YOUR GOAL ▸ Return each of the entries below word for word.

GIVEN ENTRIES ▸
--------
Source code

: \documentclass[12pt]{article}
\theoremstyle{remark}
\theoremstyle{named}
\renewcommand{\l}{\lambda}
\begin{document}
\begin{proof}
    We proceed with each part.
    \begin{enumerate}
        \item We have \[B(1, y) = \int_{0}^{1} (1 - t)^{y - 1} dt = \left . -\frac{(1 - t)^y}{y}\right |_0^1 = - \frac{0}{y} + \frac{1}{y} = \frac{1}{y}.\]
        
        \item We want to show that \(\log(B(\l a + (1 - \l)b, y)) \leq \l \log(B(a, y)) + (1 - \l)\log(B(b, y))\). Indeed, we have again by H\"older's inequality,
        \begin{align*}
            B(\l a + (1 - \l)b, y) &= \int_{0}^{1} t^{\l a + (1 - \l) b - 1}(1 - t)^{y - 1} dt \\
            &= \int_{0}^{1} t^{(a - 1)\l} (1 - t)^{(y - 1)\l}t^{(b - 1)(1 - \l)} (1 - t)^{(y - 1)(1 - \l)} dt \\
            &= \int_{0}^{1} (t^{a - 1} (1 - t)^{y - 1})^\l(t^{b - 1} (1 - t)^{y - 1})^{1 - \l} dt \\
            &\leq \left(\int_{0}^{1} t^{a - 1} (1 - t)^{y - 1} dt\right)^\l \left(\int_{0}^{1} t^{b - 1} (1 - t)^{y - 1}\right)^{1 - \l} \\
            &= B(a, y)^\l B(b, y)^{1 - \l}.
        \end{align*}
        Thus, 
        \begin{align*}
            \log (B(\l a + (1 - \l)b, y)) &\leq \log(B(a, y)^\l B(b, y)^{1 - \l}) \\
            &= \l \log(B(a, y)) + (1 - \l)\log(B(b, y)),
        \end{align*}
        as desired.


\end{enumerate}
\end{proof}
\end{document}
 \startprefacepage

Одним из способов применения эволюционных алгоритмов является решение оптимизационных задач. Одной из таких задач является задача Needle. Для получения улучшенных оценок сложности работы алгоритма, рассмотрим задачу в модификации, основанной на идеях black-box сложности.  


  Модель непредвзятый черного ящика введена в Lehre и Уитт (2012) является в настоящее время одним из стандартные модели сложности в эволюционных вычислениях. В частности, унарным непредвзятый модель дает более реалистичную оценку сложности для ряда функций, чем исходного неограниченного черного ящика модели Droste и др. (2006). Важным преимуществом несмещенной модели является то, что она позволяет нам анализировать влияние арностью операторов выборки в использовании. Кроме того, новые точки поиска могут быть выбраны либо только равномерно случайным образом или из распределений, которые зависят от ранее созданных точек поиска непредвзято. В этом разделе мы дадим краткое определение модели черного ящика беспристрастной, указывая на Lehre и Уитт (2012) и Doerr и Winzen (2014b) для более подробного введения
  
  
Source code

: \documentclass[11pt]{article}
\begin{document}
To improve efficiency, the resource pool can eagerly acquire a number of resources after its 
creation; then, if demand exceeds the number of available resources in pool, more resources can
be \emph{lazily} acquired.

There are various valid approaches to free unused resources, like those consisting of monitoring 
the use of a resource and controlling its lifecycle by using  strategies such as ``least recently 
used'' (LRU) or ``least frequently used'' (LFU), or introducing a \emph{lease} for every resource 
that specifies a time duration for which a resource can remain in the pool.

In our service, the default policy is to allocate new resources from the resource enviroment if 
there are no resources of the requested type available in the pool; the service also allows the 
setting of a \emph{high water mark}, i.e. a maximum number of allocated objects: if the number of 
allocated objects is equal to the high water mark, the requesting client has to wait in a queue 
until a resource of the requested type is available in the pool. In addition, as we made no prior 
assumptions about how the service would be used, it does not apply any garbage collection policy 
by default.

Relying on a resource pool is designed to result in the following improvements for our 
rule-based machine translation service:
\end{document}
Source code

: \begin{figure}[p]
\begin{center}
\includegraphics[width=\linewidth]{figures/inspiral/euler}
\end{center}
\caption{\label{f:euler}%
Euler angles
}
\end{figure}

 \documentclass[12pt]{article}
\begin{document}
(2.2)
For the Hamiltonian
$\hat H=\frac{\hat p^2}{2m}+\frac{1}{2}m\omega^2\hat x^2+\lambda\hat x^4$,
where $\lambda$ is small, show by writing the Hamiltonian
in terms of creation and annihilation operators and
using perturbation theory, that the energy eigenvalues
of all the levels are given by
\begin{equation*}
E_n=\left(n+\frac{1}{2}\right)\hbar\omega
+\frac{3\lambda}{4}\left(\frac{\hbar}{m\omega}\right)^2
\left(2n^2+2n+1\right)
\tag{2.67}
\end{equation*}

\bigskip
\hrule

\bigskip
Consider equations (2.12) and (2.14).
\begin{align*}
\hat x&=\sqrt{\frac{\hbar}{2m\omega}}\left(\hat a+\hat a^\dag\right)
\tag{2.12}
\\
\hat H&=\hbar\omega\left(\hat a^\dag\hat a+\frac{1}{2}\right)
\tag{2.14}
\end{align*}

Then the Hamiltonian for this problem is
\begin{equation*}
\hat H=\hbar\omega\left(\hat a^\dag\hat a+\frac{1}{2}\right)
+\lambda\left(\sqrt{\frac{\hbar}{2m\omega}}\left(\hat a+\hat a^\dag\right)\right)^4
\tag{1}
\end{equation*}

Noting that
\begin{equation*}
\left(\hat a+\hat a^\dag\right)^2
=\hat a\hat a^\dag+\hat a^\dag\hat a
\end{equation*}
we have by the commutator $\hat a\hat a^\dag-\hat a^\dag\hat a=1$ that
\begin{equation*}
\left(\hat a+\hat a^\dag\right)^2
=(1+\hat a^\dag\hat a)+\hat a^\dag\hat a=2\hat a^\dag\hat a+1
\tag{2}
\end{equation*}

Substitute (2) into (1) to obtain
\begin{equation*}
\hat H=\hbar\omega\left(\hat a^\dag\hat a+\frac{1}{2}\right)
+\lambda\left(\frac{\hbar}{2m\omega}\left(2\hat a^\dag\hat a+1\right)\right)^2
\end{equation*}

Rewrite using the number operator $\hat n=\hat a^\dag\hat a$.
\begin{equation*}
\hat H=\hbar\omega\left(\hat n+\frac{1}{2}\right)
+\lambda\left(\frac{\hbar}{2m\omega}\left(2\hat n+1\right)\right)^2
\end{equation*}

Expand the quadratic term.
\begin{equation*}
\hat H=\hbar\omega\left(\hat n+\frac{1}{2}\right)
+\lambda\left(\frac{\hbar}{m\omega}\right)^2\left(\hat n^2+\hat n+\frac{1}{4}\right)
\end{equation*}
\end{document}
--------
YOUR SOLUTION ▸
Source code

: \documentclass[12pt]{article}
\theoremstyle{remark}
\theoremstyle{named}
\renewcommand{\l}{\lambda}
\begin{document}
\begin{proof}
    We proceed with each part.
    \begin{enumerate}
        \item We have \[B(1, y) = \int_{0}^{1} (1 - t)^{y - 1} dt = \left . -\frac{(1 - t)^y}{y}\right |_0^1 = - \frac{0}{y} + \frac{1}{y} = \frac{1}{y}.\]
        
        \item We want to show that \(\log(B(\l a + (1 - \l)b, y)) \leq \l \log(B(a, y)) + (1 - \l)\log(B(b, y))\). Indeed, we have again by H\"older's inequality,
        \begin{align*}
            B(\l a + (1 - \l)b, y) &= \int_{0}^{1} t^{\l a + (1 - \l) b - 1}(1 - t)^{y - 1} dt \\
            &= \int_{0}^{1} t^{(a - 1)\l} (1 - t)^{(y - 1)\l}t^{(b - 1)(1 - \l)} (1 - t)^{(y - 1)(1 - \l)} dt \\
            &= \int_{0}^{1} (t^{a - 1} (1 - t)^{y - 1})^\l(t^{b - 1} (1 - t)^{y - 1})^{1 - \l} dt \\
            &\leq \left(\int_{0}^{1} t^{a - 1} (1 - t)^{y - 1} dt\right)^\l \left(\int_{0}^{1} t^{b - 1} (1 - t)^{y - 1}\right)^{1 - \l} \\
            &= B(a, y)^\l B(b, y)^{1 - \l}.
        \end{align*}
        Thus, 
        \begin{align*}
            \log (B(\l a + (1 - \l)b, y)) &\leq \log(B(a, y)^\l B(b, y)^{1 - \l}) \\
            &= \l \log(B(a, y)) + (1 - \l)\log(B(b, y)),
        \end{align*}
        as desired.


\end{enumerate}
\end{proof}
\end{document}
 \startprefacepage

Одним из способов применения эволюционных алгоритмов является решение оптимизационных задач. Одной из таких задач является задача Needle. Для получения улучшенных оценок сложности работы алгоритма, рассмотрим задачу в модификации, основанной на идеях black-box сложности.  


  Модель непредвзятый черного ящика введена в Lehre и Уитт (2012) является в настоящее время одним из стандартные модели сложности в эволюционных вычислениях. В частности, унарным непредвзятый модель дает более реалистичную оценку сложности для ряда функций, чем исходного неограниченного черного ящика модели Droste и др. (2006). Важным преимуществом несмещенной модели является то, что она позволяет нам анализировать влияние арностью операторов выборки в использовании. Кроме того, новые точки поиска могут быть выбраны либо только равномерно случайным образом или из распределений, которые зависят от ранее созданных точек поиска непредвзято. В этом разделе мы дадим краткое определение модели черного ящика беспристрастной, указывая на Lehre и Уитт (2012) и Doerr и Winzen (2014b) для более подробного введения
  
  
Source code

: \documentclass[11pt]{article}
\begin{document}
To improve efficiency, the resource pool can eagerly acquire a number of resources after its 
creation; then, if demand exceeds the number of available resources in pool, more resources can
be \emph{lazily} acquired.

There are various valid approaches to free unused resources, like those consisting of monitoring 
the use of a resource and controlling its lifecycle by using  strategies such as ``least recently 
used'' (LRU) or ``least frequently used'' (LFU), or introducing a \emph{lease} for every resource 
that specifies a time duration for which a resource can remain in the pool.

In our service, the default policy is to allocate new resources from the resource enviroment if 
there are no resources of the requested type available in the pool; the service also allows the 
setting of a \emph{high water mark}, i.e. a maximum number of allocated objects: if the number of 
allocated objects is equal to the high water mark, the requesting client has to wait in a queue 
until a resource of the requested type is available in the pool. In addition, as we made no prior 
assumptions about how the service would be used, it does not apply any garbage collection policy 
by default.

Relying on a resource pool is designed to result in the following improvements for our 
rule-based machine translation service:
\end{document}
Source code

: \begin{figure}[p]
\begin{center}
\includegraphics[width=\linewidth]{figures/inspiral/euler}
\end{center}
\caption{\label{f:euler}%
Euler angles
}
\end{figure}

 \documentclass[12pt]{article}
\begin{document}
(2.2)
For the Hamiltonian
$\hat H=\frac{\hat p^2}{2m}+\frac{1}{2}m\omega^2\hat x^2+\lambda\hat x^4$,
where $\lambda$ is small, show by writing the Hamiltonian
in terms of creation and annihilation operators and
using perturbation theory, that the energy eigenvalues
of all the levels are given by
\begin{equation*}
E_n=\left(n+\frac{1}{2}\right)\hbar\omega
+\frac{3\lambda}{4}\left(\frac{\hbar}{m\omega}\right)^2
\left(2n^2+2n+1\right)
\tag{2.67}
\end{equation*}

\bigskip
\hrule

\bigskip
Consider equations (2.12) and (2.14).
\begin{align*}
\hat x&=\sqrt{\frac{\hbar}{2m\omega}}\left(\hat a+\hat a^\dag\right)
\tag{2.12}
\\
\hat H&=\hbar\omega\left(\hat a^\dag\hat a+\frac{1}{2}\right)
\tag{2.14}
\end{align*}

Then the Hamiltonian for this problem is
\begin{equation*}
\hat H=\hbar\omega\left(\hat a^\dag\hat a+\frac{1}{2}\right)
+\lambda\left(\sqrt{\frac{\hbar}{2m\omega}}\left(\hat a+\hat a^\dag\right)\right)^4
\tag{1}
\end{equation*}

Noting that
\begin{equation*}
\left(\hat a+\hat a^\dag\right)^2
=\hat a\hat a^\dag+\hat a^\dag\hat a
\end{equation*}
we have by the commutator $\hat a\hat a^\dag-\hat a^\dag\hat a=1$ that
\begin{equation*}
\left(\hat a+\hat a^\dag\right)^2
=(1+\hat a^\dag\hat a)+\hat a^\dag\hat a=2\hat a^\dag\hat a+1
\tag{2}
\end{equation*}

Substitute (2) into (1) to obtain
\begin{equation*}
\hat H=\hbar\omega\left(\hat a^\dag\hat a+\frac{1}{2}\right)
+\lambda\left(\frac{\hbar}{2m\omega}\left(2\hat a^\dag\hat a+1\right)\right)^2
\end{equation*}

Rewrite using the number operator $\hat n=\hat a^\dag\hat a$.
\begin{equation*}
\hat H=\hbar\omega\left(\hat n+\frac{1}{2}\right)
+\lambda\left(\frac{\hbar}{2m\omega}\left(2\hat n+1\right)\right)^2
\end{equation*}

Expand the quadratic term.
\begin{equation*}
\hat H=\hbar\omega\left(\hat n+\frac{1}{2}\right)
+\lambda\left(\frac{\hbar}{m\omega}\right)^2\left(\hat n^2+\hat n+\frac{1}{4}\right)
\end{equation*}
\end{document}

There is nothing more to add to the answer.